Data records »
───

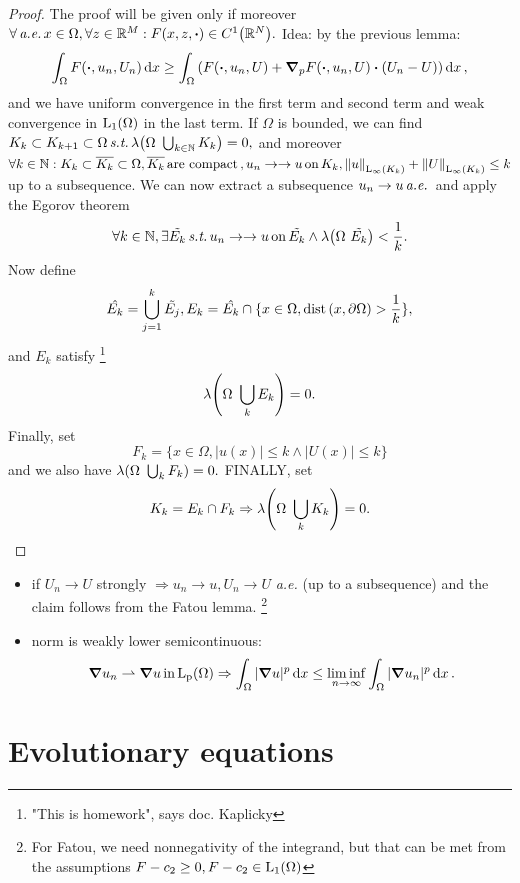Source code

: \documentclass{article}
\begin{document}
\begin{proof}
	The proof will be given only if moreover $\forall \, \text{\textit{a.e.}} \,x \in \Omega, \forall z \in \R^{M}: F\qty(x,z,\vdot) \in C^1\qty(\R^N).$ Idea: by the previous lemma:
	\[
		\int_{\Omega}F\qty(\vdot, u_n, U_n)\dd{x} \geq \int_{\Omega}\qty(F\qty(\vdot, u_n, U) + \grad_p F\qty(\vdot, u_n, U)\vdot\qty(U_n - U))\dd{x},
	\]
	and we have uniform convergence in the first term and second term and weak convergence in $\LpSet[1]{\Omega}$ in the last term. If $\Omega$ is bounded, we can find $K_k \subset K_{k+1} \subset \Omega \, \text{\textit{s.t.}} \, \lambda\qty(\Omega \ \bigcup_{k \in \N}K_k) = 0,$ and moreover $ \forall k \in {\mathbb N}: K_k \subset \overline{K_k} \subset \Omega, \overline{K_k} \, \text{are compact} \,, u_n \to \to u \, \text{on} \,K_k, \norm{u}_{\text{L}_{\infty}\!\,\left(K_k \right)}+\norm{U}_{\text{L}_{\infty}\!\,\left(K_k \right)}\leq k$ up to a subsequence. We can now extract a subsequence $u_n \to u \, \text{\textit{a.e.}} \,$ and apply the Egorov theorem
	\[
		\forall k \in {\mathbb N}, \exists \tilde{E_k} \, \text{\textit{s.t.}} \, u_n \to \to u \, \text{on} \, \tilde{E_k}\wedge \lambda\qty(\Omega \ \tilde{E_k})< \frac{1}{k}.
	\]
	Now define
	\[
		\hat{E_k} = \bigcup_{j=1}^k \tilde{E_j}, E_k = \hat{E_k} \cap \{ x \in \Omega, \operatorname{dist}\qty(x,\partial \Omega) > \frac{1}{k}\},
	\]
	and $E_k$ satisfy \footnote{"This is homework", says doc. Kaplicky}
	\[
		\lambda\qty(\Omega \ \bigcup_{k}E_k) = 0.
	\]
	Finally, set
	\[
		F_k = \{x \in \Omega, |u(x)| \leq k \wedge |U(x)| \leq k\}
	\]
	and we also have $\lambda\qty(\Omega \ \bigcup_{k}F_k) = 0.$ FINALLY, set
	\[
		K_k = E_k \cap F_k \Rightarrow \lambda\qty(\Omega \ \bigcup_{k}K_k)=0.
	\]
\end{proof}
\begin{remark}
	\begin{itemize}
		\item if $U_n \to U$ strongly $\Rightarrow u_n \to u, U_n \to U$ \textit{a.e.} (up to a subsequence) and the claim follows from the Fatou lemma. \footnote{For Fatou, we need nonnegativity of the integrand, but that can be met from the assumptions $F-c_2 \geq 0, F-c_2 \in \LpSet[1]{\Omega}$}
		\item norm is weakly lower semicontinuous:
			\[
				\grad u_n \rightharpoonup \grad u \, \text{in} \, \LpSet{\Omega} \Rightarrow \int_{\Omega}|\grad u|^p\dd{x} \leq \liminf_{n \to \infty} \int_{\Omega}|\grad u_n|^p\dd{x}.
			\]
	\end{itemize}
\end{remark}

\section{Evolutionary equations}
\label{sec:evolutionray_eqs}
\end{document}
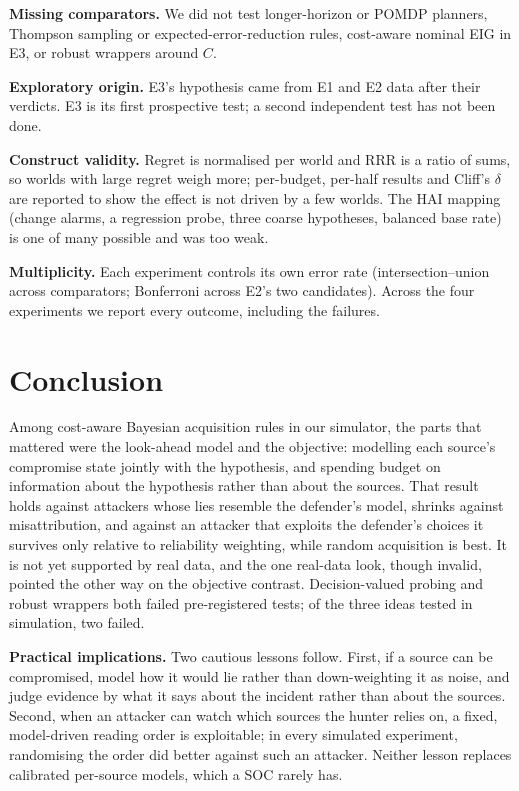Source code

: \documentclass[conference]{IEEEtran}
\begin{document}
\textbf{Missing comparators.} We did not test longer-horizon or POMDP planners, Thompson sampling or
expected-error-reduction rules, cost-aware nominal EIG in E3, or robust wrappers around $C$.

\textbf{Exploratory origin.} E3's hypothesis came from E1 and E2 data after their verdicts. E3 is its first prospective
test; a second independent test has not been done.

\textbf{Construct validity.} Regret is normalised per world and RRR is a ratio of sums, so worlds with large regret
weigh more; per-budget, per-half results and Cliff's $\delta$ are reported to show the effect is not driven by a few
worlds. The HAI mapping (change alarms, a regression probe, three coarse hypotheses, balanced base rate) is one of many
possible and was too weak.

\textbf{Multiplicity.} Each experiment controls its own error rate (intersection--union across comparators; Bonferroni
across E2's two candidates). Across the four experiments we report every outcome, including the failures.

\section{Conclusion}

Among cost-aware Bayesian acquisition rules in our simulator, the parts that mattered were the look-ahead model and the
objective: modelling each source's compromise state jointly with the hypothesis, and spending budget on information
about the hypothesis rather than about the sources. That result holds against attackers whose lies resemble the
defender's model, shrinks against misattribution, and against an attacker that exploits the defender's choices it
survives only relative to reliability weighting, while random acquisition is best. It is not yet supported by real data,
and the one real-data look, though invalid, pointed the other way on the objective contrast. Decision-valued probing and
robust wrappers both failed pre-registered tests; of the three ideas tested in simulation, two failed.

\textbf{Practical implications.} Two cautious lessons follow. First, if a source can be compromised, model how it would
lie rather than down-weighting it as noise, and judge evidence by what it says about the incident rather than about the
sources. Second, when an attacker can watch which sources the hunter relies on, a fixed, model-driven reading order is
exploitable; in every simulated experiment, randomising the order did better against such an attacker. Neither lesson
replaces calibrated per-source models, which a SOC rarely has.
\end{document}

───

Your task »
Lines in the records above that carry the word "proof" are to be located and copied.

Task output »
\begin{proof}
	The proof will be given only if moreover $\forall \, \text{\textit{a.e.}} \,x \in \Omega, \forall z \in \R^{M}: F\qty(x,z,\vdot) \in C^1\qty(\R^N).$ Idea: by the previous lemma:
\end{proof}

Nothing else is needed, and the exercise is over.